Task prompt:
Look through the entries below. Say how many lines include "github", with nothing added.

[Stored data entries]
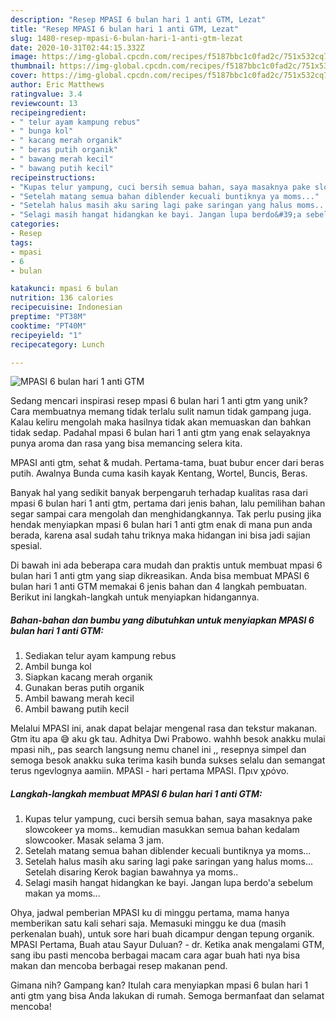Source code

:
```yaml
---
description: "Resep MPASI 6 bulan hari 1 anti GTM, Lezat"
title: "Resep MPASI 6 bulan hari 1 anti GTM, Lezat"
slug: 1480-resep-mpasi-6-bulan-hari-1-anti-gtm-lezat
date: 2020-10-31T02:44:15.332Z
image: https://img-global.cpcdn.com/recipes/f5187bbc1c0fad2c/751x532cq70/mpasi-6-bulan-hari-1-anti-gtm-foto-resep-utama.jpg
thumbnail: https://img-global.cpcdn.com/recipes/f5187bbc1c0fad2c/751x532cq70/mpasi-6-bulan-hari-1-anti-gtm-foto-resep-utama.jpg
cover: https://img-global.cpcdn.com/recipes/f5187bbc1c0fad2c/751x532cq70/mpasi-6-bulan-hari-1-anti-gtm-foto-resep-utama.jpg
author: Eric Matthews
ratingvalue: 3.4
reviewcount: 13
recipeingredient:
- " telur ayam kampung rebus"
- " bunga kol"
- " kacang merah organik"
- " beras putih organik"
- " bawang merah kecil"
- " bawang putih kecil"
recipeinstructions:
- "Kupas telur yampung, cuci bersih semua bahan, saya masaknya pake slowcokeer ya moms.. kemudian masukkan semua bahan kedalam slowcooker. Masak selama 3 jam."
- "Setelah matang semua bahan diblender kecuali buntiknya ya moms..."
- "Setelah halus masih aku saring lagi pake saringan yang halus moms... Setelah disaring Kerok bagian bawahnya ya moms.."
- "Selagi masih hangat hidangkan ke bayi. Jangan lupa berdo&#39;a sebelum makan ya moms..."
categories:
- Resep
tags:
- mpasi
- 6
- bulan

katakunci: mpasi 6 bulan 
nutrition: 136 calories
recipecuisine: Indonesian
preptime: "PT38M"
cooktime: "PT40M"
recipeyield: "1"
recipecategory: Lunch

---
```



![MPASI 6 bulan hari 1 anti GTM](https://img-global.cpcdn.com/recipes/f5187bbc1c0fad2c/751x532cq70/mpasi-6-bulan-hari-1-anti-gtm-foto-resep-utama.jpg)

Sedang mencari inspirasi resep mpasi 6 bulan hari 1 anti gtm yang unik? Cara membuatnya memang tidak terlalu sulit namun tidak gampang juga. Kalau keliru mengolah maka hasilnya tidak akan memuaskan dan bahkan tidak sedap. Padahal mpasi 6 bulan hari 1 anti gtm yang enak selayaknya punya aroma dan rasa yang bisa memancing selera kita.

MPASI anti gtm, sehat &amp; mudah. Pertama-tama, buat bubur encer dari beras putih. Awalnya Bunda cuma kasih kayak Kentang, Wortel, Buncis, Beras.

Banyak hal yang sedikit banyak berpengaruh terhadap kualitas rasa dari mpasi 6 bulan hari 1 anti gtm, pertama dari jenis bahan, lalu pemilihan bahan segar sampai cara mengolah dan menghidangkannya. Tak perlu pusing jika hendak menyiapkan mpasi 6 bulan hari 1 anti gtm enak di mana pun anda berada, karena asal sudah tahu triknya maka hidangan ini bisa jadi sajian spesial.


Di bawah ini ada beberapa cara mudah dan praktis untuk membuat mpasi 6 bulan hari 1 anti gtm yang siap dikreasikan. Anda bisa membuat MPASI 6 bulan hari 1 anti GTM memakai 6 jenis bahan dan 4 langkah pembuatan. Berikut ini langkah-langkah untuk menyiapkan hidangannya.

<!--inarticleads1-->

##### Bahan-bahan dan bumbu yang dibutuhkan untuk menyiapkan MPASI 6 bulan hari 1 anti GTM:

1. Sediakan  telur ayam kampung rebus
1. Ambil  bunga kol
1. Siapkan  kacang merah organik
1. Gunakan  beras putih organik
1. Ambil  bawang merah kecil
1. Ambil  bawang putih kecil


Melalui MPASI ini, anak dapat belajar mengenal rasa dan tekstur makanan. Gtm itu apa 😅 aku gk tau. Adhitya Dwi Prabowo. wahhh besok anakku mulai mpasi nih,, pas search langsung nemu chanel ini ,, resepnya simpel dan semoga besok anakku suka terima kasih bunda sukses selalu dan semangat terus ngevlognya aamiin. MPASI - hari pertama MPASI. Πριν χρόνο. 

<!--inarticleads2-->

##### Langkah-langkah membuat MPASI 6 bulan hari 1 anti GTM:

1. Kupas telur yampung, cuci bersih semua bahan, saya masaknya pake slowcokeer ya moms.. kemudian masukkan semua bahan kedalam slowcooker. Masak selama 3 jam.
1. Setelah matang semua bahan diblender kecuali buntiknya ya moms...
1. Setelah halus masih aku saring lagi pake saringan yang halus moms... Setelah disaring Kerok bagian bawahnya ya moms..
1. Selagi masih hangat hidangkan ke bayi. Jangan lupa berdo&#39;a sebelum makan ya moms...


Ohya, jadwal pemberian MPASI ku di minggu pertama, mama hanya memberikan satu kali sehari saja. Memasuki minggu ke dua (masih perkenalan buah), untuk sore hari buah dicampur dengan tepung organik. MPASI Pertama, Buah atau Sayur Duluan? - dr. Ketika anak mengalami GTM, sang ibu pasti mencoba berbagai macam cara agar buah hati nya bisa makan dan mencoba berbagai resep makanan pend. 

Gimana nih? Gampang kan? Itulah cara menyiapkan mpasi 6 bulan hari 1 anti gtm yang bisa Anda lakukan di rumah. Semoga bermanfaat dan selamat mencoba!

---

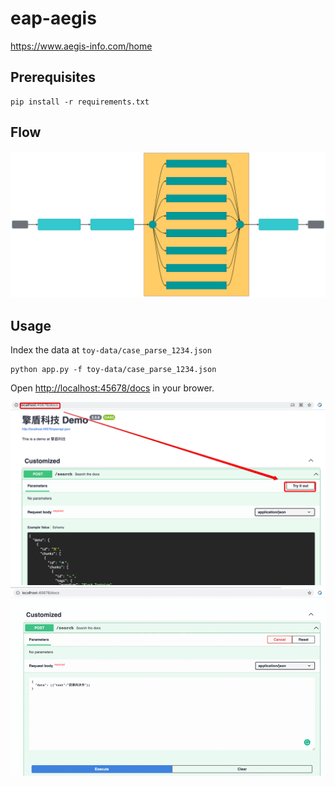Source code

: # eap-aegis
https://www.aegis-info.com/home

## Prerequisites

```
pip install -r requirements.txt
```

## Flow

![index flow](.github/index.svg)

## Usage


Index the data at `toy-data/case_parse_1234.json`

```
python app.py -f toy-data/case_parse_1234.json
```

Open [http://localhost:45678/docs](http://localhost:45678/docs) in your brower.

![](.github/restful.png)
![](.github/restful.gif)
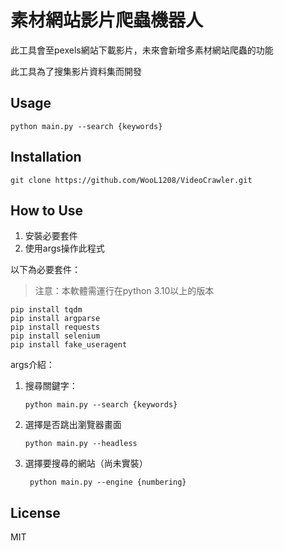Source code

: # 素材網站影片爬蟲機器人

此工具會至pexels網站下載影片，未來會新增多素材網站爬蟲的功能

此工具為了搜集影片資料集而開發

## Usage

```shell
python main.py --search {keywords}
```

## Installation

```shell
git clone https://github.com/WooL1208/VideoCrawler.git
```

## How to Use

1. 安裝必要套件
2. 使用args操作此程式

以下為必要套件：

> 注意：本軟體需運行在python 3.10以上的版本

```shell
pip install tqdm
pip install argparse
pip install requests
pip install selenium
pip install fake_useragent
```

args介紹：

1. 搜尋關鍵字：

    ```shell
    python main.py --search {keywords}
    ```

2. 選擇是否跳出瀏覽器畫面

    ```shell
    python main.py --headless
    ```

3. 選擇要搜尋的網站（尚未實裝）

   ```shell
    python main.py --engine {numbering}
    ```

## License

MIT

Task solution:
4